One brother, Clark is savantish – he’s kind of a genius, but there’s something holding him back (Neal in White Collar, Michael in Burn Notice (the whole being burned), Suits). Clark is bipolar, which makes the business environment particularly difficult for him, He goes through highs and lows, and is on and off his meds, complaining that while he’s more even on his meds, he can’t think as clearly. Clark’s specialty is behavioral studies, and he wants to use this expertise to figure out how to change people’s minds but using visual and other behavior cues he learned from his research.
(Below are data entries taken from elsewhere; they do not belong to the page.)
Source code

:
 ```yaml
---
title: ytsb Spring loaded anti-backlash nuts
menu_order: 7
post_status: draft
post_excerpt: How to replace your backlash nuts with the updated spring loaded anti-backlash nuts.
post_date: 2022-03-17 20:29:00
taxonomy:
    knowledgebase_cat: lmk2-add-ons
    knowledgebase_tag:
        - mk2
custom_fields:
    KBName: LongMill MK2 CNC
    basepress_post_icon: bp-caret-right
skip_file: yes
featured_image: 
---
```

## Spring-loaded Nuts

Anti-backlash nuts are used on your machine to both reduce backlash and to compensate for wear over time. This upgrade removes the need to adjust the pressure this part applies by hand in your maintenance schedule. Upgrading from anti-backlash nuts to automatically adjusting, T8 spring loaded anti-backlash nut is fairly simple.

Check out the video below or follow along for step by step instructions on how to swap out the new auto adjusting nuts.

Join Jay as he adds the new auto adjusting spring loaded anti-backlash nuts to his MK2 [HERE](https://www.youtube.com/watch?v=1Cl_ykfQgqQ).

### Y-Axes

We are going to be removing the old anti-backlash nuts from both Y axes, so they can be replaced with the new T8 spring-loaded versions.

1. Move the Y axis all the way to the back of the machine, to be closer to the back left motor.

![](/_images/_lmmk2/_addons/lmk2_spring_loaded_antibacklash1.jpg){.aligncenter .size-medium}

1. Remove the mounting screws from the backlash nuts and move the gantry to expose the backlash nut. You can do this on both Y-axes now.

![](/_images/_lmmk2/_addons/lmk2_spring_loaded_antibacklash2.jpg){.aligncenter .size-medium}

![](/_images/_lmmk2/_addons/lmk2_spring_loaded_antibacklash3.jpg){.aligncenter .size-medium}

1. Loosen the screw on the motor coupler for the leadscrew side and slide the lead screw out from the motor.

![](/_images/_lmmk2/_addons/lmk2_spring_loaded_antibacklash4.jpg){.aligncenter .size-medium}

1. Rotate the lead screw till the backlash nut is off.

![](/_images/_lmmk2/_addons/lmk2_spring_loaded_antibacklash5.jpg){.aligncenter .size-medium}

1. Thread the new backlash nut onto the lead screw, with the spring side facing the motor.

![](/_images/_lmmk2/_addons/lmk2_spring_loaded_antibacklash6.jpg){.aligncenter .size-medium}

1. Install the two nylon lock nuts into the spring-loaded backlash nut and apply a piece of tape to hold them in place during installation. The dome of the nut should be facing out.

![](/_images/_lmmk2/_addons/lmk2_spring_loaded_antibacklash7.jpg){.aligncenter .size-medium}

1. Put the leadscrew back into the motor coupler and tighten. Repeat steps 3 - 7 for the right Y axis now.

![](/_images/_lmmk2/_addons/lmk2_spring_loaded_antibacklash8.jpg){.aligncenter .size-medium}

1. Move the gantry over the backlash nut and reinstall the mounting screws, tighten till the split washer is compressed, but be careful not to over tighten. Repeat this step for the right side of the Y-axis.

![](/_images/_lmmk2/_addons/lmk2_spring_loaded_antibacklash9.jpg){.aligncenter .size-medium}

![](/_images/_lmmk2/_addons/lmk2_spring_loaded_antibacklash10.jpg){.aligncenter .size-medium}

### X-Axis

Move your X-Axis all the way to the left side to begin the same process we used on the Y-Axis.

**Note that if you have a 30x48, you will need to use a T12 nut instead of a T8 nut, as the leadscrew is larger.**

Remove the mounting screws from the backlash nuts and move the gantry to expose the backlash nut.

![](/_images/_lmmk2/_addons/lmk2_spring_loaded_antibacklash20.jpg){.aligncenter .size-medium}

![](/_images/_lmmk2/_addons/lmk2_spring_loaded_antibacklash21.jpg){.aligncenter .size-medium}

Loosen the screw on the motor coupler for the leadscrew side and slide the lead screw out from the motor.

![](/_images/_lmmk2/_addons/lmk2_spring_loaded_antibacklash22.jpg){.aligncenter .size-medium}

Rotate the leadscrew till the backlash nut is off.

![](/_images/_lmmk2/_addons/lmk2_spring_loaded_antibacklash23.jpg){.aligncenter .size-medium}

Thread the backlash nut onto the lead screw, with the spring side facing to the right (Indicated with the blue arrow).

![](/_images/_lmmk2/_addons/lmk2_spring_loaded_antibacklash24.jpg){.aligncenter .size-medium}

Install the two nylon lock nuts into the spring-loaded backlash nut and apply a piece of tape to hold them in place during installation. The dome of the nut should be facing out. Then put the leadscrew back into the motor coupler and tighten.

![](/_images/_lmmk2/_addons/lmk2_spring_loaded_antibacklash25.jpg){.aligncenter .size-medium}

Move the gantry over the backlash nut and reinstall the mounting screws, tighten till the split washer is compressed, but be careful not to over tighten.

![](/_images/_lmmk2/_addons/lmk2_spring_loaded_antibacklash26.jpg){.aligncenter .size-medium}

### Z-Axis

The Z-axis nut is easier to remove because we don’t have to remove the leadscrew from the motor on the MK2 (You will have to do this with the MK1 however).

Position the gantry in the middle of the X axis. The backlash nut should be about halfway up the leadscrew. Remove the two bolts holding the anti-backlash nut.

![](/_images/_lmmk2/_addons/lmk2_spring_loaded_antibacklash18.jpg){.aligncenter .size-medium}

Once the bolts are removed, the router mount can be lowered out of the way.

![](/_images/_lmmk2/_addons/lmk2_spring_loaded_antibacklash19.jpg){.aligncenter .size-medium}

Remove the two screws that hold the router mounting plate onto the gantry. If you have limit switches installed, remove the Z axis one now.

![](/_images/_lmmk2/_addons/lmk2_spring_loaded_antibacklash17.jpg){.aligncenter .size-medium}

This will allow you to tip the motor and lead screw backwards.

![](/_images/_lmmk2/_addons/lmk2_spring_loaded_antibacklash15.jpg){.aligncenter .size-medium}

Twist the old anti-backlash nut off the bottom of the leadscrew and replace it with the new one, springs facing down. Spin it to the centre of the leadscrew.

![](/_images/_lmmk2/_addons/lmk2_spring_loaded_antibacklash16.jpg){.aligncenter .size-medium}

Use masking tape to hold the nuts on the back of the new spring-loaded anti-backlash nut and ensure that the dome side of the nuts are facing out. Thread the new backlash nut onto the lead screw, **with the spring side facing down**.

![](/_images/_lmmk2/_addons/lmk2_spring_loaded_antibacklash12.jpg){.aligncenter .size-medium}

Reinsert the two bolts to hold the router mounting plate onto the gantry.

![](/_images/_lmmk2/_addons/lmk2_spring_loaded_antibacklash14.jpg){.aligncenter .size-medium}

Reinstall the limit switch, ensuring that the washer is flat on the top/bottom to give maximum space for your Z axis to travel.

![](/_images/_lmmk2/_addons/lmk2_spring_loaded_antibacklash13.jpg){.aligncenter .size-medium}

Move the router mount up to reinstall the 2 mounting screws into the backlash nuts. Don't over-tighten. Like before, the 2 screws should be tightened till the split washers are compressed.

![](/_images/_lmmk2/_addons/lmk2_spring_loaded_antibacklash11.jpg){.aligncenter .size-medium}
The two have to make a fresh start after experiencing some personal failure. Slater just got out of jail, and Clark was just fired from the school where he was teaching for sleeping with a student (Hank and Even again in Royal Pains, Michael in Burn Notice). They’re starting over with a joint venture, a firm that uses Clark’s specialty to change people’s minds. Ross handles the business, Clark handles the science, and they’re off and running.

There’s a clear procedural element with an ongoing plot (literally every USA show). Every episode is likely to feature a situation the gang will have to solve with their revolutionary mind-bending psychological techniques, while they’ll slowly move forward in the continuing story line. Aside from the general growth of the firm from being bankrupt upwards, he learn that Ross paid the student who slept with Clark to sleep with her, and that even though it started as work, she fell for Clark. Obviously, that reveal is a Chekov’s gun bound to go off a some time, many episodes away, were the show to last that long.

The two brothers have a motley crew of side characters surrounding them. Clark has an acolyte, Slater has his own business development acolyte, and they employ an actress named Megan. They also soon employ Slater’s ex-wife, Claire, because she’s expert in keeping Clark calm. Every week presumably, the gang will take on a new case, help some people, make some money, face some obstacles, but prevail over them by the end of the episode.

Interestingly, Mind Games is from Kyle Killen who struck out in his first two times as a broadcast network showrunner with two far more ambitious shows, Lone Star, and Awake. It’s almost as if he’s choosing to continue dumbing himself down until he finds a hit. Admittedly, dumbing down is harsh. Less ambition on television certainly isn’t a good thing, but it doesn’t have to be an outright bad thing. Still, like most USA shows, Mind Games occupies a world of decently high floors but also fairly low ceilings. By ensuring it meets a minimum set of criteria, Mind Games becomes an absolutely competent show but also a show unlikely to progress above competence. Because of this, as well as the procedural nature, there’s nothing compelling about it. It’s just a show that’s on TV, no more, no less.

Will I watch it again? No I don’t see anything that elevates this above any other USA-type show, and as I am two seasons behind on White Collar, I’m probably not going to start watching this version which doesn’t really seem better in any way.